Just as an update to the bug, Tyler and I spoke at length on the phone this morning. After a restart of the OSTs and clients, the filesystem was able to mount without problems and at least "lfs df" worked for all OSTs while we were on the phone.
However, the corruption on some of the OSTs, and the fact that all files are striped over all OSTs mean that some fraction of all files in the filesystem will have missing data. Since the filesystem is used only as a staging area, it is recommended that the filesystem is simply reformatted to get it back into a known state instead of spending more time isolating which files were corrupted and then having to restore them into the filesystem anyway. This will also avoid any potential bugs/or data corruption that may not be evident with limited testing.

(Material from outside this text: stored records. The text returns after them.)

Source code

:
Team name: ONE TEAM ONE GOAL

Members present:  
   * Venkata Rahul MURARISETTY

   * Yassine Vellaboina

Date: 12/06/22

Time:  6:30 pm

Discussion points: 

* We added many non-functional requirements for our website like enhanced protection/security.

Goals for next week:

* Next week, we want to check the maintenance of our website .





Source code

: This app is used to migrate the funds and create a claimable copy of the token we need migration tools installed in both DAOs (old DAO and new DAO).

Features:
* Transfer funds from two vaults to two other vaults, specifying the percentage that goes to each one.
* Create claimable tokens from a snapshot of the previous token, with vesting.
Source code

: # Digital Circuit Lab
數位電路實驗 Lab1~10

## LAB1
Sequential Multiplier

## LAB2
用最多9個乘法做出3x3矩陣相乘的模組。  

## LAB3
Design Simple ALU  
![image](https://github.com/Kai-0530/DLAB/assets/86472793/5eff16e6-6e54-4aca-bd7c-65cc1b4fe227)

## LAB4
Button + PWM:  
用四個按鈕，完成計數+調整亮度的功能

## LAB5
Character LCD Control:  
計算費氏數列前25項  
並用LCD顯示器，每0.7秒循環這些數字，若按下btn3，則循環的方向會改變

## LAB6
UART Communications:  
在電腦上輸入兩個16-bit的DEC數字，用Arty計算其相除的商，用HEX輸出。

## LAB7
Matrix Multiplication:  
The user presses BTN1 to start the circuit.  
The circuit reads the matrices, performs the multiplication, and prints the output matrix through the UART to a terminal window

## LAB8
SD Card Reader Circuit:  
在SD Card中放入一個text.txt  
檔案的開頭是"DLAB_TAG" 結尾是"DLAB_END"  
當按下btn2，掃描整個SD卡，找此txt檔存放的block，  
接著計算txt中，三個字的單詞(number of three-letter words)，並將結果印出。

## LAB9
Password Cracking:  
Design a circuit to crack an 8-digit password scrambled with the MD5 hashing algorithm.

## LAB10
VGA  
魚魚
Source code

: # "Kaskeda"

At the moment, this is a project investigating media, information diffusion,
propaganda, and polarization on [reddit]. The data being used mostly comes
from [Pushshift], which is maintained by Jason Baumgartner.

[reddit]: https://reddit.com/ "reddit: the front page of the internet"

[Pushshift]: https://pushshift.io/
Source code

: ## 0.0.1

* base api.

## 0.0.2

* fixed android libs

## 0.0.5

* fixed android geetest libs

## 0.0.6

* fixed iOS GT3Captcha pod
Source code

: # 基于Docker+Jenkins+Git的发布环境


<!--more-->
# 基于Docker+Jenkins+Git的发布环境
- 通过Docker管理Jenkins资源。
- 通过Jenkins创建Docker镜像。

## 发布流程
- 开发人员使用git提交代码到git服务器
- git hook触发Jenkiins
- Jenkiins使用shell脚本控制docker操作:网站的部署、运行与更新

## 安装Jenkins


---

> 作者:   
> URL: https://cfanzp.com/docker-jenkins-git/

We also discussed the current default configuration of striping all files across all 16 OSTs. I recommended to Tyler to use the "lfs setstripe -c
{stripes}
{new file}
" command to create some test files with different numbers of stripes and measure the performance to determine the minimum stripe count that will hit the peak single-client performance, since the clients are largely doing independent IO to different files. At that point, running multiple parallel read/write jobs on files with the smaller stripe count should be compared with running the same workload on all wide-striped files.
Based on our discussion of the workload, it seems likely that the IO performance of a small number of OSTs (2-4) would be as fast as the current peak performance seen by the clients, while reducing contention on the OSTs when multiple clients are doing IO. Reducing the stripe count may potentially increase the aggregate performance seen by multiple clients doing concurrent IO, because there is less chance of contention (seeking) on the OSTs being used by multiple clients.
Reducing the stripe count would also help isolate the clients from any problems or slowdowns caused by individual OSTs. If an OST is unavailable, then any file that is striped over that OST will also be unavailable.
If an OST is slow for some reason (e.g. RAID rebuild, marginal disk hardware, etc) then the IO to that file will be limited by the slowest OST, so the more OSTs a file is striped over the more likely such a problem is to hit a particular file. That said, if there is a minimum bandwidth requirement for a single file, instead of a desire to maximize the aggregate performance of multiple clients doing independent IO, then there needs to be enough stripes on the file so that N *
{slow OST}
is still fast enough to meet that minimum bandwidth.
Rob Baker of LMCO has confirmed that the critical situation is over and production is stable. Residual issues will be tracked under a new ticket in the future.